"Taper—hell!" cried Bettles, "If you taper off, you taper on agin. I know. The way to quit is to quit."
"We'll figger that out," laughed Camillo, "The
best way is to ask the doc. I'll tend to that, an' I'll get a guard hired, an' see about grub an' tools and stuff. We'll meet here a week from tonight an' pull the deal off, an' Swiftwater he can go along fer guide—only you don't want to let him see you. I'll get guards that he don't know, an' that don't know him. We'll have to pay 'em pretty good, but it's worth it."
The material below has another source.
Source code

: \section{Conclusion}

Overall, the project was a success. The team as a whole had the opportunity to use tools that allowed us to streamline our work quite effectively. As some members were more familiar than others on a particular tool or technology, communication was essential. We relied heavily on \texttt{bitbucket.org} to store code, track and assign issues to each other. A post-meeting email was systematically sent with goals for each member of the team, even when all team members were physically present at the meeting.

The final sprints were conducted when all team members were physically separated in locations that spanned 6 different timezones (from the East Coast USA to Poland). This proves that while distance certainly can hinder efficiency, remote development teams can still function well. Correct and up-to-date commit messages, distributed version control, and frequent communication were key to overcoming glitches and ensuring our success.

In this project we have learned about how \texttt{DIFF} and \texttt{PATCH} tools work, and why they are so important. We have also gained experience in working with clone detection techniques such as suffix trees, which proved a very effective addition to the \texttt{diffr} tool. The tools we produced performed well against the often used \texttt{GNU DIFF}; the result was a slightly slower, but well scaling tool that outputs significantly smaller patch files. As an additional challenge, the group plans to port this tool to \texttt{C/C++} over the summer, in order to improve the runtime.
Old Bettles nodded: "He was a damn good man, onct."
"An' he'll be agin'!" exclaimed Camillo, "If he lives through it. His heart's right."
And so they parted, little thinking that when they would gather for the carrying out of their scheme, Brent would have disappeared as completely as though the earth had swallowed him up.
CHAPTER IX
SNOWDRIFT RETURNS TO THE BAND
As Snowdrift plodded mile after mile, in her flight from the mission, her brain busied itself with her problem, and the first night beside her little campfire she laid her plans for the future. In her heart was no bitterness against old Wananebish—only compassion that resolved itself into an intense loyalty and a determination to stay with her and to lighten the burden that the years were heaping upon her. For she knew of the old woman's intense love for her, and the hardships she willingly endured to keep her in school at the mission. The blame was the white man's blame—the blame of the man who was her father.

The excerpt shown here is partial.